Although China in 2010 and 2011 was the world's leading wind power generator, it plans to cut back on renewables development. It now wants to accelerate the use of ‘new-energy’ sources such as nuclear power and put an end to 'blind expansion' in industries such as solar energy and wind power in 2012, Chinese premier Wen Jiabao said in a government report published in early March and reported in Asia Pulse.

Instead, China intends to develop more nuclear power, starting this year, actively develop hydroelectric power, tackle key problems more quickly in the exploration and development of shale gas, and increase the share of new energy and renewable energy in total energy consumption. Analysts believe that the development of the solar and wind power industries will stabilise, while hydropower will have the top priority in renewable energy development.

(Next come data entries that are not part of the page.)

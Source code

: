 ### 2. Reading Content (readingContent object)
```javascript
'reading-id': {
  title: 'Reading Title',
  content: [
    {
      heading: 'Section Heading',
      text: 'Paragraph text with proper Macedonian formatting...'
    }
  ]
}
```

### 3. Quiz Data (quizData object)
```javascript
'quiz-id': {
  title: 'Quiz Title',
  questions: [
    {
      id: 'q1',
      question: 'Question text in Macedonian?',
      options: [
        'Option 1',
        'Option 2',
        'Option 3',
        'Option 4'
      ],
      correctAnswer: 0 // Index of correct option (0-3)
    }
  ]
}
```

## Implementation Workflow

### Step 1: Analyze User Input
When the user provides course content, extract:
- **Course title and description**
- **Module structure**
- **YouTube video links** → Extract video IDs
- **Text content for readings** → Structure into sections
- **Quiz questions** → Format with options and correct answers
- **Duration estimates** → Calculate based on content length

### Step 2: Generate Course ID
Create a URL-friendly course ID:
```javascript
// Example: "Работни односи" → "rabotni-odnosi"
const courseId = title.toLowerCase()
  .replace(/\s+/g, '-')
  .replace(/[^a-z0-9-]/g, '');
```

According to China's development plan for 2011-2015, it aims to increase the share of renewable energy consumption to 11.4 per cent of total consumption by the end of 2015. As solar power and wind power development are likely to following government measures to curb expansion, hydropower is expected to play a more important role in fulfilling the renewable energy consumption target, perhaps contributing as much as two-thirds of that target. The National Energy Administration (NEA) wants to add 20 GW of hydropower installed capacity, up 57 per cent year on year, which marks the biggest increase in recent years. Based on the average costs during 2006-2010, the planned 20 GW hydro capacity will require an investment of 137.4 billion yuan (US$21.7 billion).

Besides these developments, the government report emphasises accelerating the establishment of mechanisms that promote the use of new-energy sources and sets out the need to strengthen overall planning, promote auxiliary projects, strengthen policy guidance, and expand domestic demand. This means China will say goodbye to the era of fast development of wind and solar power, which failed to achieve 'sound utilisation', says Zhai Ruoyu, former general manager of the China Datang Corp., one of China's five largest power companies. This lack of soundness was essentially a drop in the contribution of non-fossil sources in 2011.

The share of non-fossil energy consumption, including hydropower, nuclear power, wind power and solar power, in total primary energy use in China witnessed a decline of 0.3 percentage point from 8.6 per cent in 2010 to 8.3 per cent in 2011, says Qian Zhimin, deputy director of the NEA. According to a report from the China Electricity Council on the performance of China's power industry in 2011, the average operating hours of hydropower generating facilities decreased 376 hours to 3028 hours in 2011, owing to severe drought, the lowest level of the past 20 years, while the the operating hours of wind power generating units dropped by 144 hours in 2011, despite an increase of 48.16 per cent in on-grid wind power capacity, and that of solar power generating units also declined, in spite of the tripling of installed capacity of solar PV.